Transcribe all of the entries below exactly. Leave out the pictures.
____ Data supplied
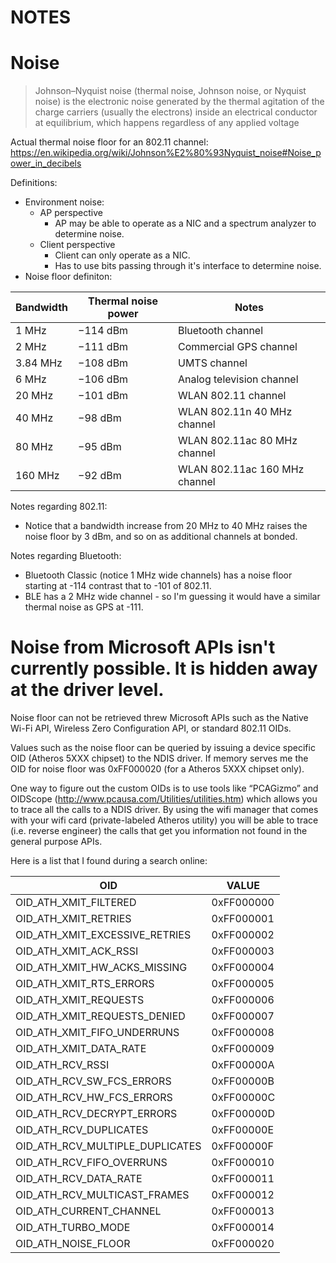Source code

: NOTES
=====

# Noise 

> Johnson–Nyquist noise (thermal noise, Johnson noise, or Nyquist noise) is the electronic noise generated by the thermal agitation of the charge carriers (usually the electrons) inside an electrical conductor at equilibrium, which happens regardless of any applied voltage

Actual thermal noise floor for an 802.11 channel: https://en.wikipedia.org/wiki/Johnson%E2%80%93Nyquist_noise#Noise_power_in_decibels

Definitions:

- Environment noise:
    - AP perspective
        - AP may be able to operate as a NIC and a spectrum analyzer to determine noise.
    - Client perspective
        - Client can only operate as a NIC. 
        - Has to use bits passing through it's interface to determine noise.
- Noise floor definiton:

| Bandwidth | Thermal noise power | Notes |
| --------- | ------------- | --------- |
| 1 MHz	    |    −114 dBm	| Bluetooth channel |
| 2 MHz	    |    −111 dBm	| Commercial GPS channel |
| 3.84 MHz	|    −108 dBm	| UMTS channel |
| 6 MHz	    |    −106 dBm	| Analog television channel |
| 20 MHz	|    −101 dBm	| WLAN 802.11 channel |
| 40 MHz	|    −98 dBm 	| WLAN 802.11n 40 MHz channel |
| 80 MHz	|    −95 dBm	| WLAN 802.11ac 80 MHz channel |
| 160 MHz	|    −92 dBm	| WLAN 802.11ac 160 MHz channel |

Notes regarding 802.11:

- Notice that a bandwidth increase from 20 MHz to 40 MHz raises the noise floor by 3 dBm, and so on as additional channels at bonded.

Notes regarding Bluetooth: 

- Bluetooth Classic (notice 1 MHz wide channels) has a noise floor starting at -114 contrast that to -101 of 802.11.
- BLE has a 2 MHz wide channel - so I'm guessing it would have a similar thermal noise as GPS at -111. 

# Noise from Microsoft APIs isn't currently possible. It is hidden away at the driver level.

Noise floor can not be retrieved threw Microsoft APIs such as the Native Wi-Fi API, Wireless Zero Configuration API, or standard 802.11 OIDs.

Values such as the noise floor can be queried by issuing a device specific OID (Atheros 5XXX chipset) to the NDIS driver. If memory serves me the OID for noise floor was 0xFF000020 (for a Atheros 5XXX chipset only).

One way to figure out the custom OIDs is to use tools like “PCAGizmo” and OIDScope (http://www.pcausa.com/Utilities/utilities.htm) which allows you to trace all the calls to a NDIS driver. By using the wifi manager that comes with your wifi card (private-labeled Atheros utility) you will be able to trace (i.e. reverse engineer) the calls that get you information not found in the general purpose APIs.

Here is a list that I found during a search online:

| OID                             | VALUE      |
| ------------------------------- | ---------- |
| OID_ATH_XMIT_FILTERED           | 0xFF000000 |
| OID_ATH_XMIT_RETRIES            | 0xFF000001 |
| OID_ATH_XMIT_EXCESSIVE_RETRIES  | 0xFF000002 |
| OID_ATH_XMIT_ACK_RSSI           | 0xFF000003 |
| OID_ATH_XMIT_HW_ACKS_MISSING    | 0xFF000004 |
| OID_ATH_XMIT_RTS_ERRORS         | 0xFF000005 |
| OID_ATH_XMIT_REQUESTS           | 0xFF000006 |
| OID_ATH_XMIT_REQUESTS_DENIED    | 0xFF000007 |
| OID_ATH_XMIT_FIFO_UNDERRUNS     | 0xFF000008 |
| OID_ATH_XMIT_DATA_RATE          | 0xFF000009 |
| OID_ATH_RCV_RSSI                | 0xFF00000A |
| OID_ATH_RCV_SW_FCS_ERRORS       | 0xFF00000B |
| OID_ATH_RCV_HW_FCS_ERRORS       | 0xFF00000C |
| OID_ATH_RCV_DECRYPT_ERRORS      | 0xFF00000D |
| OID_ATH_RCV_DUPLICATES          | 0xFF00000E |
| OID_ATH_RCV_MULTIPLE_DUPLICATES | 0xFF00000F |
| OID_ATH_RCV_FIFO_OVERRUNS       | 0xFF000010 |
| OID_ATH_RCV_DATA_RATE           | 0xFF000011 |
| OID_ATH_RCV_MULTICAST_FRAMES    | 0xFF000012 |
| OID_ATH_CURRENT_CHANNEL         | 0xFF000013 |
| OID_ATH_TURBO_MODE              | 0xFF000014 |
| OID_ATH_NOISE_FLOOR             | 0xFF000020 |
________
### Output of the task
Source code

: NOTES
=====

# Noise 

> Johnson–Nyquist noise (thermal noise, Johnson noise, or Nyquist noise) is the electronic noise generated by the thermal agitation of the charge carriers (usually the electrons) inside an electrical conductor at equilibrium, which happens regardless of any applied voltage

Actual thermal noise floor for an 802.11 channel: https://en.wikipedia.org/wiki/Johnson%E2%80%93Nyquist_noise#Noise_power_in_decibels

Definitions:

- Environment noise:
    - AP perspective
        - AP may be able to operate as a NIC and a spectrum analyzer to determine noise.
    - Client perspective
        - Client can only operate as a NIC. 
        - Has to use bits passing through it's interface to determine noise.
- Noise floor definiton:

| Bandwidth | Thermal noise power | Notes |
| --------- | ------------- | --------- |
| 1 MHz	    |    −114 dBm	| Bluetooth channel |
| 2 MHz	    |    −111 dBm	| Commercial GPS channel |
| 3.84 MHz	|    −108 dBm	| UMTS channel |
| 6 MHz	    |    −106 dBm	| Analog television channel |
| 20 MHz	|    −101 dBm	| WLAN 802.11 channel |
| 40 MHz	|    −98 dBm 	| WLAN 802.11n 40 MHz channel |
| 80 MHz	|    −95 dBm	| WLAN 802.11ac 80 MHz channel |
| 160 MHz	|    −92 dBm	| WLAN 802.11ac 160 MHz channel |

Notes regarding 802.11:

- Notice that a bandwidth increase from 20 MHz to 40 MHz raises the noise floor by 3 dBm, and so on as additional channels at bonded.

Notes regarding Bluetooth: 

- Bluetooth Classic (notice 1 MHz wide channels) has a noise floor starting at -114 contrast that to -101 of 802.11.
- BLE has a 2 MHz wide channel - so I'm guessing it would have a similar thermal noise as GPS at -111. 

# Noise from Microsoft APIs isn't currently possible. It is hidden away at the driver level.

Noise floor can not be retrieved threw Microsoft APIs such as the Native Wi-Fi API, Wireless Zero Configuration API, or standard 802.11 OIDs.

Values such as the noise floor can be queried by issuing a device specific OID (Atheros 5XXX chipset) to the NDIS driver. If memory serves me the OID for noise floor was 0xFF000020 (for a Atheros 5XXX chipset only).

One way to figure out the custom OIDs is to use tools like “PCAGizmo” and OIDScope (http://www.pcausa.com/Utilities/utilities.htm) which allows you to trace all the calls to a NDIS driver. By using the wifi manager that comes with your wifi card (private-labeled Atheros utility) you will be able to trace (i.e. reverse engineer) the calls that get you information not found in the general purpose APIs.

Here is a list that I found during a search online:

| OID                             | VALUE      |
| ------------------------------- | ---------- |
| OID_ATH_XMIT_FILTERED           | 0xFF000000 |
| OID_ATH_XMIT_RETRIES            | 0xFF000001 |
| OID_ATH_XMIT_EXCESSIVE_RETRIES  | 0xFF000002 |
| OID_ATH_XMIT_ACK_RSSI           | 0xFF000003 |
| OID_ATH_XMIT_HW_ACKS_MISSING    | 0xFF000004 |
| OID_ATH_XMIT_RTS_ERRORS         | 0xFF000005 |
| OID_ATH_XMIT_REQUESTS           | 0xFF000006 |
| OID_ATH_XMIT_REQUESTS_DENIED    | 0xFF000007 |
| OID_ATH_XMIT_FIFO_UNDERRUNS     | 0xFF000008 |
| OID_ATH_XMIT_DATA_RATE          | 0xFF000009 |
| OID_ATH_RCV_RSSI                | 0xFF00000A |
| OID_ATH_RCV_SW_FCS_ERRORS       | 0xFF00000B |
| OID_ATH_RCV_HW_FCS_ERRORS       | 0xFF00000C |
| OID_ATH_RCV_DECRYPT_ERRORS      | 0xFF00000D |
| OID_ATH_RCV_DUPLICATES          | 0xFF00000E |
| OID_ATH_RCV_MULTIPLE_DUPLICATES | 0xFF00000F |
| OID_ATH_RCV_FIFO_OVERRUNS       | 0xFF000010 |
| OID_ATH_RCV_DATA_RATE           | 0xFF000011 |
| OID_ATH_RCV_MULTICAST_FRAMES    | 0xFF000012 |
| OID_ATH_CURRENT_CHANNEL         | 0xFF000013 |
| OID_ATH_TURBO_MODE              | 0xFF000014 |
| OID_ATH_NOISE_FLOOR             | 0xFF000020 |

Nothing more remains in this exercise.